* _Instructions for the task_
Your answer must be an exact copy of the entries, containing no images.

* _Material supplied_
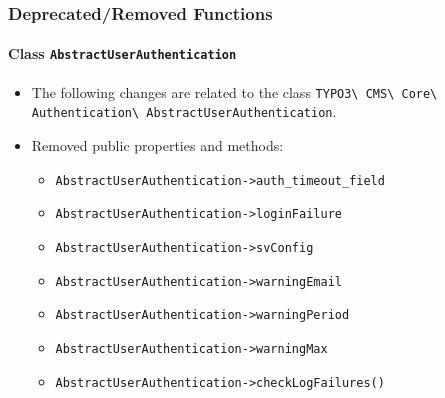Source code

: %

\begin{frame}[fragile]
	\frametitle{Deprecated/Removed Functions}
	\framesubtitle{Class \texttt{AbstractUserAuthentication}}

	\begin{itemize}
		\item The following changes are related to the class\newline
			\texttt{TYPO3\textbackslash
				CMS\textbackslash
				Core\textbackslash
				Authentication\textbackslash
				AbstractUserAuthentication}.

		\item Removed public properties and methods:

			\begin{itemize}\small
				\item \texttt{AbstractUserAuthentication->auth\_timeout\_field}
				\item \texttt{AbstractUserAuthentication->loginFailure}
				\item \texttt{AbstractUserAuthentication->svConfig}
				\item \texttt{AbstractUserAuthentication->warningEmail}
				\item \texttt{AbstractUserAuthentication->warningPeriod}
				\item \texttt{AbstractUserAuthentication->warningMax}
				\item \texttt{AbstractUserAuthentication->checkLogFailures()}
			\end{itemize}\normalsize

	\end{itemize}

\end{frame}

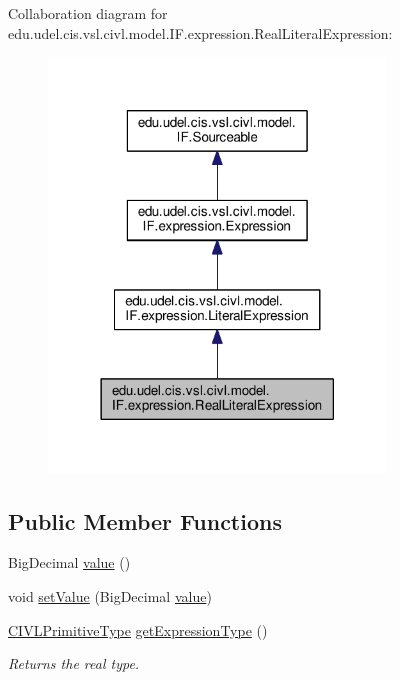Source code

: Collaboration diagram for edu.\+udel.\+cis.\+vsl.\+civl.\+model.\+I\+F.\+expression.\+Real\+Literal\+Expression\+:
\nopagebreak
\begin{figure}[H]
\begin{center}
\leavevmode
\includegraphics[width=254pt]{interfaceedu_1_1udel_1_1cis_1_1vsl_1_1civl_1_1model_1_1IF_1_1expression_1_1RealLiteralExpression__coll__graph}
\end{center}
\end{figure}
\subsection*{Public Member Functions}
\begin{DoxyCompactItemize}
\item 
Big\+Decimal \hyperlink{interfaceedu_1_1udel_1_1cis_1_1vsl_1_1civl_1_1model_1_1IF_1_1expression_1_1RealLiteralExpression_a3d9a090adbb4fa8004ec62bc2d910f9c}{value} ()
\item 
void \hyperlink{interfaceedu_1_1udel_1_1cis_1_1vsl_1_1civl_1_1model_1_1IF_1_1expression_1_1RealLiteralExpression_a036f2a3279ccf8f9069b88673b2f5cd6}{set\+Value} (Big\+Decimal \hyperlink{interfaceedu_1_1udel_1_1cis_1_1vsl_1_1civl_1_1model_1_1IF_1_1expression_1_1RealLiteralExpression_a3d9a090adbb4fa8004ec62bc2d910f9c}{value})
\item 
\hypertarget{interfaceedu_1_1udel_1_1cis_1_1vsl_1_1civl_1_1model_1_1IF_1_1expression_1_1RealLiteralExpression_a8ba35cd96a25a23a414d039a4ecb7040}{}\hyperlink{interfaceedu_1_1udel_1_1cis_1_1vsl_1_1civl_1_1model_1_1IF_1_1type_1_1CIVLPrimitiveType}{C\+I\+V\+L\+Primitive\+Type} \hyperlink{interfaceedu_1_1udel_1_1cis_1_1vsl_1_1civl_1_1model_1_1IF_1_1expression_1_1RealLiteralExpression_a8ba35cd96a25a23a414d039a4ecb7040}{get\+Expression\+Type} ()\label{interfaceedu_1_1udel_1_1cis_1_1vsl_1_1civl_1_1model_1_1IF_1_1expression_1_1RealLiteralExpression_a8ba35cd96a25a23a414d039a4ecb7040}

\begin{DoxyCompactList}\small\item\em Returns the real type. \end{DoxyCompactList}\end{DoxyCompactItemize}


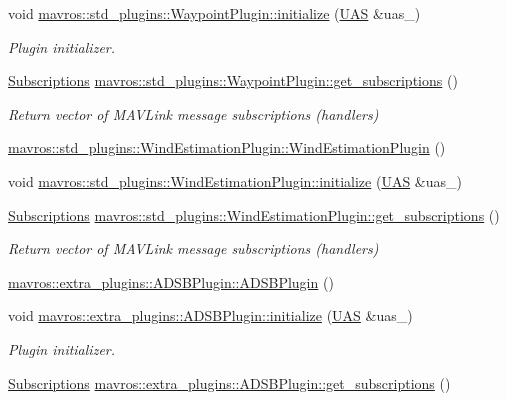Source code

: \begin{DoxyCompactItemize}
void \mbox{\hyperlink{group__plugin_gaeacb83ea00ebb3446b99f88a573c9a86}{mavros\+::std\+\_\+plugins\+::\+Waypoint\+Plugin\+::initialize}} (\mbox{\hyperlink{classmavros_1_1UAS}{U\+AS}} \&uas\+\_\+)
\begin{DoxyCompactList}\small\item\em Plugin initializer. \end{DoxyCompactList}\item 
\mbox{\hyperlink{group__plugin_ga8967d61fc77040e0c3ea5a4585d62a09}{Subscriptions}} \mbox{\hyperlink{group__plugin_ga27f42c57511291aaaf46e268e4833ed2}{mavros\+::std\+\_\+plugins\+::\+Waypoint\+Plugin\+::get\+\_\+subscriptions}} ()
\begin{DoxyCompactList}\small\item\em Return vector of M\+A\+V\+Link message subscriptions (handlers) \end{DoxyCompactList}\item 
\mbox{\hyperlink{group__plugin_gaf656179c4da289caeea0c7ee36c25de2}{mavros\+::std\+\_\+plugins\+::\+Wind\+Estimation\+Plugin\+::\+Wind\+Estimation\+Plugin}} ()
\item 
void \mbox{\hyperlink{group__plugin_ga6811f85521065b479c973b2d82353927}{mavros\+::std\+\_\+plugins\+::\+Wind\+Estimation\+Plugin\+::initialize}} (\mbox{\hyperlink{classmavros_1_1UAS}{U\+AS}} \&uas\+\_\+)
\item 
\mbox{\hyperlink{group__plugin_ga8967d61fc77040e0c3ea5a4585d62a09}{Subscriptions}} \mbox{\hyperlink{group__plugin_ga7db9ebfdb92e2537b3b3b844a2483617}{mavros\+::std\+\_\+plugins\+::\+Wind\+Estimation\+Plugin\+::get\+\_\+subscriptions}} ()
\begin{DoxyCompactList}\small\item\em Return vector of M\+A\+V\+Link message subscriptions (handlers) \end{DoxyCompactList}\item 
\mbox{\hyperlink{group__plugin_ga1731629adbcab3ef7d49e6b838453c0c}{mavros\+::extra\+\_\+plugins\+::\+A\+D\+S\+B\+Plugin\+::\+A\+D\+S\+B\+Plugin}} ()
\item 
void \mbox{\hyperlink{group__plugin_ga15664310460e851e8bb761ce18c68677}{mavros\+::extra\+\_\+plugins\+::\+A\+D\+S\+B\+Plugin\+::initialize}} (\mbox{\hyperlink{classmavros_1_1UAS}{U\+AS}} \&uas\+\_\+)
\begin{DoxyCompactList}\small\item\em Plugin initializer. \end{DoxyCompactList}\item 
\mbox{\hyperlink{group__plugin_ga8967d61fc77040e0c3ea5a4585d62a09}{Subscriptions}} \mbox{\hyperlink{group__plugin_gac151290664f8ba679ec27bd8c55b031e}{mavros\+::extra\+\_\+plugins\+::\+A\+D\+S\+B\+Plugin\+::get\+\_\+subscriptions}} ()

\end{DoxyCompactItemize}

* _Response_
Source code

: %

\begin{frame}[fragile]
	\frametitle{Deprecated/Removed Functions}
	\framesubtitle{Class \texttt{AbstractUserAuthentication}}

	\begin{itemize}
		\item The following changes are related to the class\newline
			\texttt{TYPO3\textbackslash
				CMS\textbackslash
				Core\textbackslash
				Authentication\textbackslash
				AbstractUserAuthentication}.

		\item Removed public properties and methods:

			\begin{itemize}\small
				\item \texttt{AbstractUserAuthentication->auth\_timeout\_field}
				\item \texttt{AbstractUserAuthentication->loginFailure}
				\item \texttt{AbstractUserAuthentication->svConfig}
				\item \texttt{AbstractUserAuthentication->warningEmail}
				\item \texttt{AbstractUserAuthentication->warningPeriod}
				\item \texttt{AbstractUserAuthentication->warningMax}
				\item \texttt{AbstractUserAuthentication->checkLogFailures()}
			\end{itemize}\normalsize

	\end{itemize}

\end{frame}

Source code

: Collaboration diagram for edu.\+udel.\+cis.\+vsl.\+civl.\+model.\+I\+F.\+expression.\+Real\+Literal\+Expression\+:
\nopagebreak
\begin{figure}[H]
\begin{center}
\leavevmode
\includegraphics[width=254pt]{interfaceedu_1_1udel_1_1cis_1_1vsl_1_1civl_1_1model_1_1IF_1_1expression_1_1RealLiteralExpression__coll__graph}
\end{center}
\end{figure}
\subsection*{Public Member Functions}
\begin{DoxyCompactItemize}
\item 
Big\+Decimal \hyperlink{interfaceedu_1_1udel_1_1cis_1_1vsl_1_1civl_1_1model_1_1IF_1_1expression_1_1RealLiteralExpression_a3d9a090adbb4fa8004ec62bc2d910f9c}{value} ()
\item 
void \hyperlink{interfaceedu_1_1udel_1_1cis_1_1vsl_1_1civl_1_1model_1_1IF_1_1expression_1_1RealLiteralExpression_a036f2a3279ccf8f9069b88673b2f5cd6}{set\+Value} (Big\+Decimal \hyperlink{interfaceedu_1_1udel_1_1cis_1_1vsl_1_1civl_1_1model_1_1IF_1_1expression_1_1RealLiteralExpression_a3d9a090adbb4fa8004ec62bc2d910f9c}{value})
\item 
\hypertarget{interfaceedu_1_1udel_1_1cis_1_1vsl_1_1civl_1_1model_1_1IF_1_1expression_1_1RealLiteralExpression_a8ba35cd96a25a23a414d039a4ecb7040}{}\hyperlink{interfaceedu_1_1udel_1_1cis_1_1vsl_1_1civl_1_1model_1_1IF_1_1type_1_1CIVLPrimitiveType}{C\+I\+V\+L\+Primitive\+Type} \hyperlink{interfaceedu_1_1udel_1_1cis_1_1vsl_1_1civl_1_1model_1_1IF_1_1expression_1_1RealLiteralExpression_a8ba35cd96a25a23a414d039a4ecb7040}{get\+Expression\+Type} ()\label{interfaceedu_1_1udel_1_1cis_1_1vsl_1_1civl_1_1model_1_1IF_1_1expression_1_1RealLiteralExpression_a8ba35cd96a25a23a414d039a4ecb7040}

\begin{DoxyCompactList}\small\item\em Returns the real type. \end{DoxyCompactList}\end{DoxyCompactItemize}


Source code

: \begin{DoxyCompactItemize}
void \mbox{\hyperlink{group__plugin_gaeacb83ea00ebb3446b99f88a573c9a86}{mavros\+::std\+\_\+plugins\+::\+Waypoint\+Plugin\+::initialize}} (\mbox{\hyperlink{classmavros_1_1UAS}{U\+AS}} \&uas\+\_\+)
\begin{DoxyCompactList}\small\item\em Plugin initializer. \end{DoxyCompactList}\item 
\mbox{\hyperlink{group__plugin_ga8967d61fc77040e0c3ea5a4585d62a09}{Subscriptions}} \mbox{\hyperlink{group__plugin_ga27f42c57511291aaaf46e268e4833ed2}{mavros\+::std\+\_\+plugins\+::\+Waypoint\+Plugin\+::get\+\_\+subscriptions}} ()
\begin{DoxyCompactList}\small\item\em Return vector of M\+A\+V\+Link message subscriptions (handlers) \end{DoxyCompactList}\item 
\mbox{\hyperlink{group__plugin_gaf656179c4da289caeea0c7ee36c25de2}{mavros\+::std\+\_\+plugins\+::\+Wind\+Estimation\+Plugin\+::\+Wind\+Estimation\+Plugin}} ()
\item 
void \mbox{\hyperlink{group__plugin_ga6811f85521065b479c973b2d82353927}{mavros\+::std\+\_\+plugins\+::\+Wind\+Estimation\+Plugin\+::initialize}} (\mbox{\hyperlink{classmavros_1_1UAS}{U\+AS}} \&uas\+\_\+)
\item 
\mbox{\hyperlink{group__plugin_ga8967d61fc77040e0c3ea5a4585d62a09}{Subscriptions}} \mbox{\hyperlink{group__plugin_ga7db9ebfdb92e2537b3b3b844a2483617}{mavros\+::std\+\_\+plugins\+::\+Wind\+Estimation\+Plugin\+::get\+\_\+subscriptions}} ()
\begin{DoxyCompactList}\small\item\em Return vector of M\+A\+V\+Link message subscriptions (handlers) \end{DoxyCompactList}\item 
\mbox{\hyperlink{group__plugin_ga1731629adbcab3ef7d49e6b838453c0c}{mavros\+::extra\+\_\+plugins\+::\+A\+D\+S\+B\+Plugin\+::\+A\+D\+S\+B\+Plugin}} ()
\item 
void \mbox{\hyperlink{group__plugin_ga15664310460e851e8bb761ce18c68677}{mavros\+::extra\+\_\+plugins\+::\+A\+D\+S\+B\+Plugin\+::initialize}} (\mbox{\hyperlink{classmavros_1_1UAS}{U\+AS}} \&uas\+\_\+)
\begin{DoxyCompactList}\small\item\em Plugin initializer. \end{DoxyCompactList}\item 
\mbox{\hyperlink{group__plugin_ga8967d61fc77040e0c3ea5a4585d62a09}{Subscriptions}} \mbox{\hyperlink{group__plugin_gac151290664f8ba679ec27bd8c55b031e}{mavros\+::extra\+\_\+plugins\+::\+A\+D\+S\+B\+Plugin\+::get\+\_\+subscriptions}} ()

\end{DoxyCompactItemize}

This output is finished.